By Bahjat Homsi. Bahjat is the General Manager of Sandpiper UAE and has deep expertise within corporate reputation management and government communications, with over 20 years of experience in the communications and media industries in the GCC region.
The relationship between the Gulf Cooperation Council (GCC) countries and China is transforming, from a promising trade link into a dynamic economic corridor. In this article from our Sandpiper team in the UAE, we look closer at this development and what it means for business leaders and communicators.
It isn’t just about containers moving through ports or executives signing memorandums. It’s about the rise of a truly strategic partnership, one that spans finance, energy, technology, infrastructure, tourism, and culture. And it’s growing fast, offering stability and resilience in an increasingly complex and uncertain geopolitical environment
The GCC-China partnership is moving to deep, cross-sector investment, and the numbers tell the story.
In the UAE, ties are being cemented through $3.4B of Belt & Road projects, alongside the Abu Dhabi–Shanghai ETF Connect, opening new channels for cross-border capital flows.
In Saudi Arabia, the Saudi-Chinese Business Forum recently announced $3.7B in agriculture and water security deals. China has also become the Kingdom’s top source of new FDI, with $21.6B invested between 2021–2024, largely into clean tech.
In Qatar, the Qatar Investment Authority (QIA) has taken a 10% stake in ChinaAMC, one of China’s largest asset managers, the first time a Middle Eastern sovereign wealth fund has entered China’s asset management sector.
In Bahrain, Investcorp and China Investment Corporation (CIC) launched a $1B joint fund, complemented by $1.4B in Chinese-led infrastructure projects.
At the regional level, cooperation is extending into financial markets, with HKEX and Saudi Arabia’s Tadawul signing an MoU to enhance dual listings and ETF offerings, and new trilateral discussions between the GCC, ASEAN, and China opening the door to a future free trade area.
Why Communications Matter
For businesses on both sides, success in this dynamic environment is no longer just about having the right product or the right investment partner. It’s about building trust across and between vastly different markets, media environments, and cultural contexts.
Communications is the bridge and key in turning market entry into market confidence and trust, and transactional partnerships into long-term shared success and growth.
For Chinese companies entering the GCC region, one of the key challenges is brand recognition. Success depends on building credibility quickly while navigating complex regulatory frameworks and deeply rooted business customs that value trust and long-term relationships.
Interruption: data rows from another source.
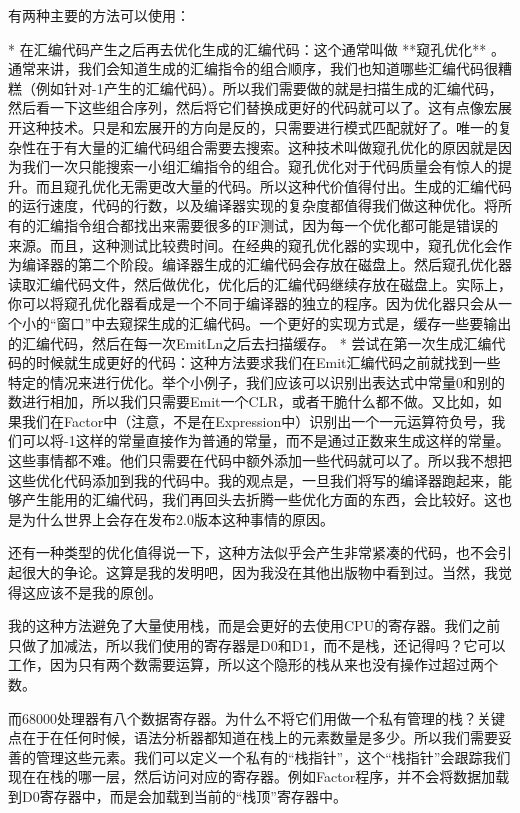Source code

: 有两种主要的方法可以使用：

* 在汇编代码产生之后再去优化生成的汇编代码：这个通常叫做 **窥孔优化** 。通常来讲，我们会知道生成的汇编指令的组合顺序，我们也知道哪些汇编代码很糟糕（例如针对-1产生的汇编代码）。所以我们需要做的就是扫描生成的汇编代码，然后看一下这些组合序列，然后将它们替换成更好的代码就可以了。这有点像宏展开这种技术。只是和宏展开的方向是反的，只需要进行模式匹配就好了。唯一的复杂性在于有大量的汇编代码组合需要去搜索。这种技术叫做窥孔优化的原因就是因为我们一次只能搜索一小组汇编指令的组合。窥孔优化对于代码质量会有惊人的提升。而且窥孔优化无需更改大量的代码。所以这种代价值得付出。生成的汇编代码的运行速度，代码的行数，以及编译器实现的复杂度都值得我们做这种优化。将所有的汇编指令组合都找出来需要很多的IF测试，因为每一个优化都可能是错误的来源。而且，这种测试比较费时间。在经典的窥孔优化器的实现中，窥孔优化会作为编译器的第二个阶段。编译器生成的汇编代码会存放在磁盘上。然后窥孔优化器读取汇编代码文件，然后做优化，优化后的汇编代码继续存放在磁盘上。实际上，你可以将窥孔优化器看成是一个不同于编译器的独立的程序。因为优化器只会从一个小的“窗口”中去窥探生成的汇编代码。一个更好的实现方式是，缓存一些要输出的汇编代码，然后在每一次EmitLn之后去扫描缓存。
* 尝试在第一次生成汇编代码的时候就生成更好的代码：这种方法要求我们在Emit汇编代码之前就找到一些特定的情况来进行优化。举个小例子，我们应该可以识别出表达式中常量0和别的数进行相加，所以我们只需要Emit一个CLR，或者干脆什么都不做。又比如，如果我们在Factor中（注意，不是在Expression中）识别出一个一元运算符负号，我们可以将-1这样的常量直接作为普通的常量，而不是通过正数来生成这样的常量。这些事情都不难。他们只需要在代码中额外添加一些代码就可以了。所以我不想把这些优化代码添加到我的代码中。我的观点是，一旦我们将写的编译器跑起来，能够产生能用的汇编代码，我们再回头去折腾一些优化方面的东西，会比较好。这也是为什么世界上会存在发布2.0版本这种事情的原因。

还有一种类型的优化值得说一下，这种方法似乎会产生非常紧凑的代码，也不会引起很大的争论。这算是我的发明吧，因为我没在其他出版物中看到过。当然，我觉得这应该不是我的原创。

我的这种方法避免了大量使用栈，而是会更好的去使用CPU的寄存器。我们之前只做了加减法，所以我们使用的寄存器是D0和D1，而不是栈，还记得吗？它可以工作，因为只有两个数需要运算，所以这个隐形的栈从来也没有操作过超过两个数。

而68000处理器有八个数据寄存器。为什么不将它们用做一个私有管理的栈？关键点在于在任何时候，语法分析器都知道在栈上的元素数量是多少。所以我们需要妥善的管理这些元素。我们可以定义一个私有的“栈指针”，这个“栈指针”会跟踪我们现在在栈的哪一层，然后访问对应的寄存器。例如Factor程序，并不会将数据加载到D0寄存器中，而是会加载到当前的“栈顶”寄存器中。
As for GCC companies expanding into China, the challenge is understanding a fast-moving, highly digital market where reputation can shift rapidly, and where media ecosystems operate under an entirely different set of rules.
The Role of Storytelling
The true sweet spot lies in finding a shared language of opportunity, where driving the right narrative is as important as the numbers.
In the GCC countries, a company’s story must resonate with audiences who value heritage, community, and national progress. In China, storytelling must align with themes of innovation, shared prosperity, and global competitiveness – while adapting to the country’s distinctive media and digital landscape.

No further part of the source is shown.